## [MATERIAL FOR THIS TASK]

== == ==

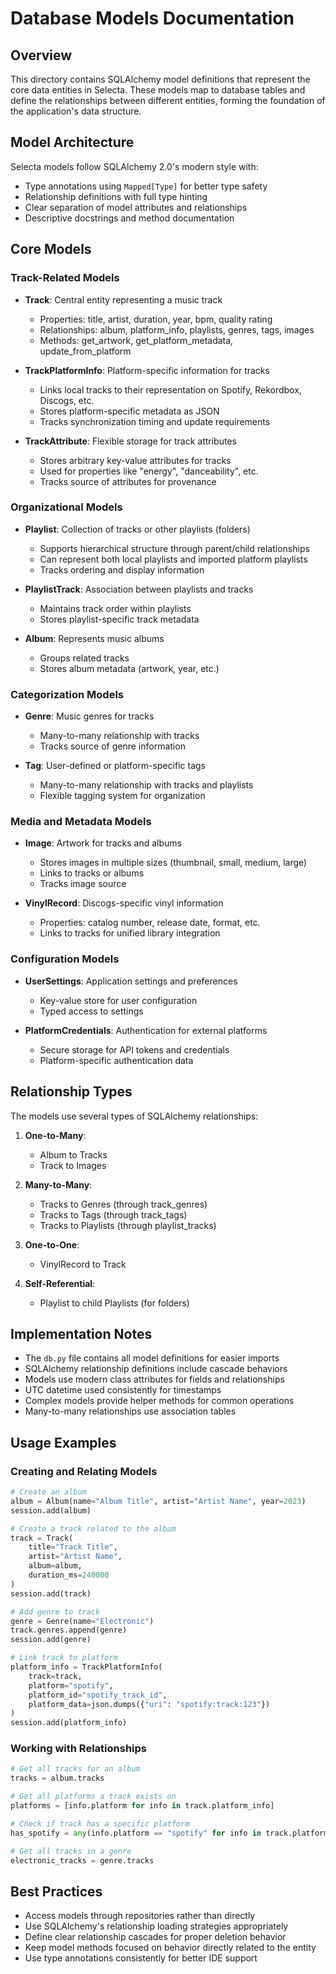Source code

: # Database Models Documentation

## Overview

This directory contains SQLAlchemy model definitions that represent the core data entities in Selecta. These models map to database tables and define the relationships between different entities, forming the foundation of the application's data structure.

## Model Architecture

Selecta models follow SQLAlchemy 2.0's modern style with:

- Type annotations using `Mapped[Type]` for better type safety
- Relationship definitions with full type hinting
- Clear separation of model attributes and relationships
- Descriptive docstrings and method documentation

## Core Models

### Track-Related Models

- **Track**: Central entity representing a music track
  - Properties: title, artist, duration, year, bpm, quality rating
  - Relationships: album, platform_info, playlists, genres, tags, images
  - Methods: get_artwork, get_platform_metadata, update_from_platform

- **TrackPlatformInfo**: Platform-specific information for tracks
  - Links local tracks to their representation on Spotify, Rekordbox, Discogs, etc.
  - Stores platform-specific metadata as JSON
  - Tracks synchronization timing and update requirements

- **TrackAttribute**: Flexible storage for track attributes
  - Stores arbitrary key-value attributes for tracks
  - Used for properties like "energy", "danceability", etc.
  - Tracks source of attributes for provenance

### Organizational Models

- **Playlist**: Collection of tracks or other playlists (folders)
  - Supports hierarchical structure through parent/child relationships
  - Can represent both local playlists and imported platform playlists
  - Tracks ordering and display information

- **PlaylistTrack**: Association between playlists and tracks
  - Maintains track order within playlists
  - Stores playlist-specific track metadata

- **Album**: Represents music albums
  - Groups related tracks
  - Stores album metadata (artwork, year, etc.)

### Categorization Models

- **Genre**: Music genres for tracks
  - Many-to-many relationship with tracks
  - Tracks source of genre information

- **Tag**: User-defined or platform-specific tags
  - Many-to-many relationship with tracks and playlists
  - Flexible tagging system for organization

### Media and Metadata Models

- **Image**: Artwork for tracks and albums
  - Stores images in multiple sizes (thumbnail, small, medium, large)
  - Links to tracks or albums
  - Tracks image source

- **VinylRecord**: Discogs-specific vinyl information
  - Properties: catalog number, release date, format, etc.
  - Links to tracks for unified library integration

### Configuration Models

- **UserSettings**: Application settings and preferences
  - Key-value store for user configuration
  - Typed access to settings

- **PlatformCredentials**: Authentication for external platforms
  - Secure storage for API tokens and credentials
  - Platform-specific authentication data

## Relationship Types

The models use several types of SQLAlchemy relationships:

1. **One-to-Many**:
   - Album to Tracks
   - Track to Images

2. **Many-to-Many**:
   - Tracks to Genres (through track_genres)
   - Tracks to Tags (through track_tags)
   - Tracks to Playlists (through playlist_tracks)

3. **One-to-One**:
   - VinylRecord to Track

4. **Self-Referential**:
   - Playlist to child Playlists (for folders)

## Implementation Notes

- The `db.py` file contains all model definitions for easier imports
- SQLAlchemy relationship definitions include cascade behaviors
- Models use modern class attributes for fields and relationships
- UTC datetime used consistently for timestamps
- Complex models provide helper methods for common operations
- Many-to-many relationships use association tables

## Usage Examples

### Creating and Relating Models

```python
# Create an album
album = Album(name="Album Title", artist="Artist Name", year=2023)
session.add(album)

# Create a track related to the album
track = Track(
    title="Track Title",
    artist="Artist Name",
    album=album,
    duration_ms=240000
)
session.add(track)

# Add genre to track
genre = Genre(name="Electronic")
track.genres.append(genre)
session.add(genre)

# Link track to platform
platform_info = TrackPlatformInfo(
    track=track,
    platform="spotify",
    platform_id="spotify_track_id",
    platform_data=json.dumps({"uri": "spotify:track:123"})
)
session.add(platform_info)
```

### Working with Relationships

```python
# Get all tracks for an album
tracks = album.tracks

# Get all platforms a track exists on
platforms = [info.platform for info in track.platform_info]

# Check if track has a specific platform
has_spotify = any(info.platform == "spotify" for info in track.platform_info)

# Get all tracks in a genre
electronic_tracks = genre.tracks
```

## Best Practices

- Access models through repositories rather than directly
- Use SQLAlchemy's relationship loading strategies appropriately
- Define clear relationship cascades for proper deletion behavior
- Keep model methods focused on behavior directly related to the entity
- Use type annotations consistently for better IDE support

== == ==

Starting at the first line of the records and stopping after the line with "- Supports hierarchical", copy each line exactly; pictures stay out.

Source code

: # Database Models Documentation

## Overview

This directory contains SQLAlchemy model definitions that represent the core data entities in Selecta. These models map to database tables and define the relationships between different entities, forming the foundation of the application's data structure.

## Model Architecture

Selecta models follow SQLAlchemy 2.0's modern style with:

- Type annotations using `Mapped[Type]` for better type safety
- Relationship definitions with full type hinting
- Clear separation of model attributes and relationships
- Descriptive docstrings and method documentation

## Core Models

### Track-Related Models

- **Track**: Central entity representing a music track
  - Properties: title, artist, duration, year, bpm, quality rating
  - Relationships: album, platform_info, playlists, genres, tags, images
  - Methods: get_artwork, get_platform_metadata, update_from_platform

- **TrackPlatformInfo**: Platform-specific information for tracks
  - Links local tracks to their representation on Spotify, Rekordbox, Discogs, etc.
  - Stores platform-specific metadata as JSON
  - Tracks synchronization timing and update requirements

- **TrackAttribute**: Flexible storage for track attributes
  - Stores arbitrary key-value attributes for tracks
  - Used for properties like "energy", "danceability", etc.
  - Tracks source of attributes for provenance

### Organizational Models

- **Playlist**: Collection of tracks or other playlists (folders)
  - Supports hierarchical structure through parent/child relationships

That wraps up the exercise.